The copy has to match the data exactly and leave out every picture.
>>>>
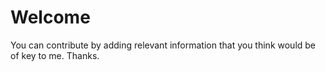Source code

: # Welcome
You can contribute by adding relevant information that you think would be of key to me. Thanks.
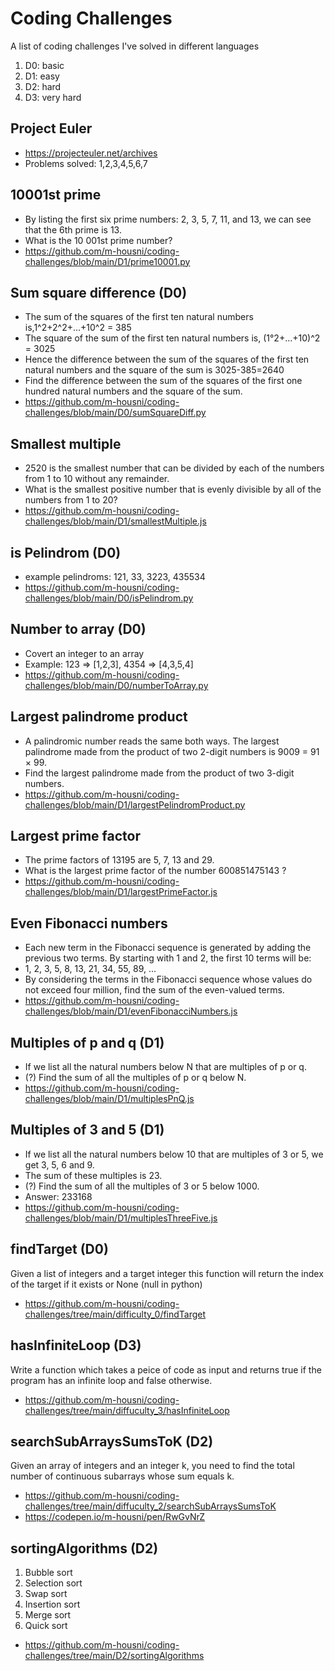 # Coding Challenges
A list of coding challenges I've solved in different languages
1. D0: basic
2. D1: easy
3. D2: hard
4. D3: very hard

## Project Euler
* https://projecteuler.net/archives
* Problems solved: 1,2,3,4,5,6,7

## 10001st prime
* By listing the first six prime numbers: 2, 3, 5, 7, 11, and 13, we can see that the 6th prime is 13.
* What is the 10 001st prime number?
* https://github.com/m-housni/coding-challenges/blob/main/D1/prime10001.py

## Sum square difference (D0)
* The sum of the squares of the first ten natural numbers is,1^2+2^2+...+10^2 = 385
* The square of the sum of the first ten natural numbers is, (1°2+...+10)^2 = 3025
* Hence the difference between the sum of the squares of the first ten natural numbers and the square of the sum is 3025-385=2640
* Find the difference between the sum of the squares of the first one hundred natural numbers and the square of the sum.
* https://github.com/m-housni/coding-challenges/blob/main/D0/sumSquareDiff.py

## Smallest multiple 
* 2520 is the smallest number that can be divided by each of the numbers from 1 to 10 without any remainder.
* What is the smallest positive number that is evenly divisible by all of the numbers from 1 to 20?
* https://github.com/m-housni/coding-challenges/blob/main/D1/smallestMultiple.js

## is Pelindrom (D0)
* example pelindroms: 121, 33, 3223, 435534
* https://github.com/m-housni/coding-challenges/blob/main/D0/isPelindrom.py

## Number to array (D0)
* Covert an integer to an array
* Example: 123 => [1,2,3], 4354 => [4,3,5,4]
* https://github.com/m-housni/coding-challenges/blob/main/D0/numberToArray.py

## Largest palindrome product
* A palindromic number reads the same both ways. The largest palindrome made from the product of two 2-digit numbers is 9009 = 91 × 99.
* Find the largest palindrome made from the product of two 3-digit numbers.
* https://github.com/m-housni/coding-challenges/blob/main/D1/largestPelindromProduct.py

## Largest prime factor
* The prime factors of 13195 are 5, 7, 13 and 29.
* What is the largest prime factor of the number 600851475143 ?
* https://github.com/m-housni/coding-challenges/blob/main/D1/largestPrimeFactor.js

## Even Fibonacci numbers
* Each new term in the Fibonacci sequence is generated by adding the previous two terms. By starting with 1 and 2, the first 10 terms will be:
* 1, 2, 3, 5, 8, 13, 21, 34, 55, 89, ...
* By considering the terms in the Fibonacci sequence whose values do not exceed four million, find the sum of the even-valued terms.
* https://github.com/m-housni/coding-challenges/blob/main/D1/evenFibonacciNumbers.js

## Multiples of p and q (D1)
* If we list all the natural numbers below N that are multiples of p or q. 
* (?) Find the sum of all the multiples of p or q below N.
* https://github.com/m-housni/coding-challenges/blob/main/D1/multiplesPnQ.js

## Multiples of 3 and 5 (D1)
* If we list all the natural numbers below 10 that are multiples of 3 or 5, we get 3, 5, 6 and 9. 
* The sum of these multiples is 23.
* (?) Find the sum of all the multiples of 3 or 5 below 1000.
* Answer: 233168
* https://github.com/m-housni/coding-challenges/blob/main/D1/multiplesThreeFive.js

## findTarget (D0)
Given a list of integers and a target integer this function will return the index of the target if it exists or None (null in python)
* https://github.com/m-housni/coding-challenges/tree/main/difficulty_0/findTarget

## hasInfiniteLoop (D3)
Write a function which takes a peice of code as input and returns true if the program has an infinite loop and false otherwise.
* https://github.com/m-housni/coding-challenges/tree/main/diffuculty_3/hasInfiniteLoop

## searchSubArraysSumsToK (D2)
Given an array of integers and an integer k, you need to find the total number of continuous subarrays whose sum equals k.
* https://github.com/m-housni/coding-challenges/tree/main/diffuculty_2/searchSubArraysSumsToK
* https://codepen.io/m-housni/pen/RwGvNrZ

## sortingAlgorithms (D2)
1. Bubble sort
2. Selection sort
3. Swap sort
4. Insertion sort
5. Merge sort
6. Quick sort
* https://github.com/m-housni/coding-challenges/tree/main/D2/sortingAlgorithms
<<<<
# TASK RESPONSE
Source code

: # Welcome
You can contribute by adding relevant information that you think would be of key to me. Thanks.
 # Coding Challenges
A list of coding challenges I've solved in different languages
1. D0: basic
2. D1: easy
3. D2: hard
4. D3: very hard

## Project Euler
* https://projecteuler.net/archives
* Problems solved: 1,2,3,4,5,6,7

## 10001st prime
* By listing the first six prime numbers: 2, 3, 5, 7, 11, and 13, we can see that the 6th prime is 13.
* What is the 10 001st prime number?
* https://github.com/m-housni/coding-challenges/blob/main/D1/prime10001.py

## Sum square difference (D0)
* The sum of the squares of the first ten natural numbers is,1^2+2^2+...+10^2 = 385
* The square of the sum of the first ten natural numbers is, (1°2+...+10)^2 = 3025
* Hence the difference between the sum of the squares of the first ten natural numbers and the square of the sum is 3025-385=2640
* Find the difference between the sum of the squares of the first one hundred natural numbers and the square of the sum.
* https://github.com/m-housni/coding-challenges/blob/main/D0/sumSquareDiff.py

## Smallest multiple 
* 2520 is the smallest number that can be divided by each of the numbers from 1 to 10 without any remainder.
* What is the smallest positive number that is evenly divisible by all of the numbers from 1 to 20?
* https://github.com/m-housni/coding-challenges/blob/main/D1/smallestMultiple.js

## is Pelindrom (D0)
* example pelindroms: 121, 33, 3223, 435534
* https://github.com/m-housni/coding-challenges/blob/main/D0/isPelindrom.py

## Number to array (D0)
* Covert an integer to an array
* Example: 123 => [1,2,3], 4354 => [4,3,5,4]
* https://github.com/m-housni/coding-challenges/blob/main/D0/numberToArray.py

## Largest palindrome product
* A palindromic number reads the same both ways. The largest palindrome made from the product of two 2-digit numbers is 9009 = 91 × 99.
* Find the largest palindrome made from the product of two 3-digit numbers.
* https://github.com/m-housni/coding-challenges/blob/main/D1/largestPelindromProduct.py

## Largest prime factor
* The prime factors of 13195 are 5, 7, 13 and 29.
* What is the largest prime factor of the number 600851475143 ?
* https://github.com/m-housni/coding-challenges/blob/main/D1/largestPrimeFactor.js

## Even Fibonacci numbers
* Each new term in the Fibonacci sequence is generated by adding the previous two terms. By starting with 1 and 2, the first 10 terms will be:
* 1, 2, 3, 5, 8, 13, 21, 34, 55, 89, ...
* By considering the terms in the Fibonacci sequence whose values do not exceed four million, find the sum of the even-valued terms.
* https://github.com/m-housni/coding-challenges/blob/main/D1/evenFibonacciNumbers.js

## Multiples of p and q (D1)
* If we list all the natural numbers below N that are multiples of p or q. 
* (?) Find the sum of all the multiples of p or q below N.
* https://github.com/m-housni/coding-challenges/blob/main/D1/multiplesPnQ.js

## Multiples of 3 and 5 (D1)
* If we list all the natural numbers below 10 that are multiples of 3 or 5, we get 3, 5, 6 and 9. 
* The sum of these multiples is 23.
* (?) Find the sum of all the multiples of 3 or 5 below 1000.
* Answer: 233168
* https://github.com/m-housni/coding-challenges/blob/main/D1/multiplesThreeFive.js

## findTarget (D0)
Given a list of integers and a target integer this function will return the index of the target if it exists or None (null in python)
* https://github.com/m-housni/coding-challenges/tree/main/difficulty_0/findTarget

## hasInfiniteLoop (D3)
Write a function which takes a peice of code as input and returns true if the program has an infinite loop and false otherwise.
* https://github.com/m-housni/coding-challenges/tree/main/diffuculty_3/hasInfiniteLoop

## searchSubArraysSumsToK (D2)
Given an array of integers and an integer k, you need to find the total number of continuous subarrays whose sum equals k.
* https://github.com/m-housni/coding-challenges/tree/main/diffuculty_2/searchSubArraysSumsToK
* https://codepen.io/m-housni/pen/RwGvNrZ

## sortingAlgorithms (D2)
1. Bubble sort
2. Selection sort
3. Swap sort
4. Insertion sort
5. Merge sort
6. Quick sort
* https://github.com/m-housni/coding-challenges/tree/main/D2/sortingAlgorithms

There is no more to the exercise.